Saved entries
::::

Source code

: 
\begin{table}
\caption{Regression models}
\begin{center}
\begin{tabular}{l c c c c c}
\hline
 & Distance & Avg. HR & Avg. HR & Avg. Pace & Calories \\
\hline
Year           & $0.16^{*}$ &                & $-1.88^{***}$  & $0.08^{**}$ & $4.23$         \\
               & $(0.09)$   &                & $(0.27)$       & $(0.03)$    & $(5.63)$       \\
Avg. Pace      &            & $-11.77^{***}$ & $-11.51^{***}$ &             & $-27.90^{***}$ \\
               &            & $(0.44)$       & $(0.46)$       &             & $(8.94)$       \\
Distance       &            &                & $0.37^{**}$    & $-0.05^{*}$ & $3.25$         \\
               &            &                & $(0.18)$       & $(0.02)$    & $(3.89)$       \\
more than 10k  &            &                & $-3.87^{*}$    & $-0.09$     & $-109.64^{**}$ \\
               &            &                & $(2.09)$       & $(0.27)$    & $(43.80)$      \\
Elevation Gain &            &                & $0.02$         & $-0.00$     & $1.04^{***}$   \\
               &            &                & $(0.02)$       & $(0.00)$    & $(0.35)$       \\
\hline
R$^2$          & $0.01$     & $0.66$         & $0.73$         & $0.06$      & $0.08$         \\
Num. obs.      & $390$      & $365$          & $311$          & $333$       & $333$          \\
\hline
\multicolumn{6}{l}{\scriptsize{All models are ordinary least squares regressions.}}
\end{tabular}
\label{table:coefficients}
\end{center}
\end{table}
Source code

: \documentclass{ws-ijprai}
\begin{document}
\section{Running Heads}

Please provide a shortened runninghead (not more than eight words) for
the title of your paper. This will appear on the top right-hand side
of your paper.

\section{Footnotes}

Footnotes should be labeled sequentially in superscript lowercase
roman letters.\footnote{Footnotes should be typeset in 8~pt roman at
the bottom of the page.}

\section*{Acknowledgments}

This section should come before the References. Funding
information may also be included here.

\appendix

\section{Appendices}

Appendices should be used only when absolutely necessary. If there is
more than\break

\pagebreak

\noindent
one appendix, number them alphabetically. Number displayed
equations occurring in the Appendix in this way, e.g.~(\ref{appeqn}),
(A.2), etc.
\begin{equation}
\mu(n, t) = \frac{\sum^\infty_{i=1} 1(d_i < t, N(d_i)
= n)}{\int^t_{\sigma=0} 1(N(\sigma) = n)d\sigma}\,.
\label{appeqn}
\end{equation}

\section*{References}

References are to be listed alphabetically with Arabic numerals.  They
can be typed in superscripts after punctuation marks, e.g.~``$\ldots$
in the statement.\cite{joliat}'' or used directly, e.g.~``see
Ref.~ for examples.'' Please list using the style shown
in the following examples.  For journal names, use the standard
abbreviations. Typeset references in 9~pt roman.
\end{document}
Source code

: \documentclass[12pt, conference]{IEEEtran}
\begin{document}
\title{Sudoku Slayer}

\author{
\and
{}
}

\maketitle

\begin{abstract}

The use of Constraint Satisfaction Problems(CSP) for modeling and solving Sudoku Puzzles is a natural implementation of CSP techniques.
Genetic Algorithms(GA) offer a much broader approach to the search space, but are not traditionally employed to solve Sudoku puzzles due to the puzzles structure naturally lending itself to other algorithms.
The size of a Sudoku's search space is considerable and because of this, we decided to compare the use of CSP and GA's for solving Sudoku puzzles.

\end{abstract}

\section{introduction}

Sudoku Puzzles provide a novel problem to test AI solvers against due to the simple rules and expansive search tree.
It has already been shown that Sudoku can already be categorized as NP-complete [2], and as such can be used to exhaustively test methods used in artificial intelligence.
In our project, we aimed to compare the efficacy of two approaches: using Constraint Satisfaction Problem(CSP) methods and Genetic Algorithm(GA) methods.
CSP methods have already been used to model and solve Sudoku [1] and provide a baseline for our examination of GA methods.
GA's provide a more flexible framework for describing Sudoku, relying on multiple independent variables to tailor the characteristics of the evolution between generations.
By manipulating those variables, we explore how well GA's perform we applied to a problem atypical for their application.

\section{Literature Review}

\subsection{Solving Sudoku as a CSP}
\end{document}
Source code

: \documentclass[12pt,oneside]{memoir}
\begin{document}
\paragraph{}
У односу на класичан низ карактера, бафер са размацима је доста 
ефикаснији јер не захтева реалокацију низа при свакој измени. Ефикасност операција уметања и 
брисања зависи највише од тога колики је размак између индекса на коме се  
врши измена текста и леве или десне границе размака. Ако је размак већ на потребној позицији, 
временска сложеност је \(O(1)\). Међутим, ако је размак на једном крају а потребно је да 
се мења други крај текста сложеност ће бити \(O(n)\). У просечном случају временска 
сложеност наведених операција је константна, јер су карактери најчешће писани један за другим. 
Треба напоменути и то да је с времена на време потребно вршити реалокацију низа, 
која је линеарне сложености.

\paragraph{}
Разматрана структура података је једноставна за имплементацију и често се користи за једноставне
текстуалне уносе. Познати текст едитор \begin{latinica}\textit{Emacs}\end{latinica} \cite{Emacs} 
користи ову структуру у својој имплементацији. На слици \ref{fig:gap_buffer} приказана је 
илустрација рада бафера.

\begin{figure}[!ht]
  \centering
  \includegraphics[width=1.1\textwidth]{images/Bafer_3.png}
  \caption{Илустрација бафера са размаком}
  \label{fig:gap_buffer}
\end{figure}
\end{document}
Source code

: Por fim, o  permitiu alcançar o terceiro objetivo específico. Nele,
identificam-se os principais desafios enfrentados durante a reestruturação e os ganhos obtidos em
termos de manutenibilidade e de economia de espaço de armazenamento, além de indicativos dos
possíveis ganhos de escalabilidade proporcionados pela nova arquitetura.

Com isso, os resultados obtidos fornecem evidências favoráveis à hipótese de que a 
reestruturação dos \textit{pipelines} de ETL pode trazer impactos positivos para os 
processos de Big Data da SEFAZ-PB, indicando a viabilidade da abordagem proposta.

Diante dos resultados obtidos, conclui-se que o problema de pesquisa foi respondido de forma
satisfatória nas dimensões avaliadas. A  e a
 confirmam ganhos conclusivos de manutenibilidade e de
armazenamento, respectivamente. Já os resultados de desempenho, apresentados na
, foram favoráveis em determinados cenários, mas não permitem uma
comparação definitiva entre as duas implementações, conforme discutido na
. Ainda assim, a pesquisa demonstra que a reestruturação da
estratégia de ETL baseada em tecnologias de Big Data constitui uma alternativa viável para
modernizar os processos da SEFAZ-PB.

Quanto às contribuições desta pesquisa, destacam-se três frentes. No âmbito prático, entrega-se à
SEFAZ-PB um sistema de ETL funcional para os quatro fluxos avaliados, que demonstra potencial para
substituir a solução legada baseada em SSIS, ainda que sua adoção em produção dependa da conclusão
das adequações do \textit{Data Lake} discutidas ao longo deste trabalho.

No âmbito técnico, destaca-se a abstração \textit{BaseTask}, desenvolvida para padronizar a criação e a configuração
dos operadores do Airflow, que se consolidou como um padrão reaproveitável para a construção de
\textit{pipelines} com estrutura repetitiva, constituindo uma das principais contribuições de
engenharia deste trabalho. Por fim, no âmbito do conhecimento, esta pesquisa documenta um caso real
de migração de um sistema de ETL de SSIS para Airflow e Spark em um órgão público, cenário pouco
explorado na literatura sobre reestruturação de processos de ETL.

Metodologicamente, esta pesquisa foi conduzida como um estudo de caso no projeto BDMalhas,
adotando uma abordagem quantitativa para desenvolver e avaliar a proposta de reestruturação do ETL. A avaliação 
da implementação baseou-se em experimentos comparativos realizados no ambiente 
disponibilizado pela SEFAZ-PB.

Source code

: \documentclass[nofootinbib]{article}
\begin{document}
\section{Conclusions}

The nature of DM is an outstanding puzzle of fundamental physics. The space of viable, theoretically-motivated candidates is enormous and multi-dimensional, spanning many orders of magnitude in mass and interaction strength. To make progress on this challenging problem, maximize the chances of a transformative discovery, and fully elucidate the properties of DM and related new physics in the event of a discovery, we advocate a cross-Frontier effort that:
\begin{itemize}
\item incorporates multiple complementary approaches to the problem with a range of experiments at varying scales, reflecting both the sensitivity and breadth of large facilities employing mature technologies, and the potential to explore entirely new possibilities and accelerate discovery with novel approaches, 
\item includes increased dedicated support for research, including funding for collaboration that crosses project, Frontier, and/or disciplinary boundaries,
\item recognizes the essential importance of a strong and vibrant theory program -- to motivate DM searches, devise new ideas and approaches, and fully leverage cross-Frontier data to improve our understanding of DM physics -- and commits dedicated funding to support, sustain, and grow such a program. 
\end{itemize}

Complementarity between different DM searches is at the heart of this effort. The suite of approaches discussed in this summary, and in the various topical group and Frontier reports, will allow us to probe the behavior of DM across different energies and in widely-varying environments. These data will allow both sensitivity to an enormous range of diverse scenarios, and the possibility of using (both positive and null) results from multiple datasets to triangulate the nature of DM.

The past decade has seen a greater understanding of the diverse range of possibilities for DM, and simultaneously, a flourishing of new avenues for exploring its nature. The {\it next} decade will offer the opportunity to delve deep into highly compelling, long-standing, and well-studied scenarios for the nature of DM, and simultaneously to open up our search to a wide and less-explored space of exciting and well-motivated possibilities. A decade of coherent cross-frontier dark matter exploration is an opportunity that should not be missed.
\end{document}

::::

# Work task:
In the entries above, find every line with the word "pipelines" and list it.

# Answer section:
reestruturação dos \textit{pipelines} de ETL pode trazer impactos positivos para os 
\textit{pipelines} com estrutura repetitiva, constituindo uma das principais contribuições de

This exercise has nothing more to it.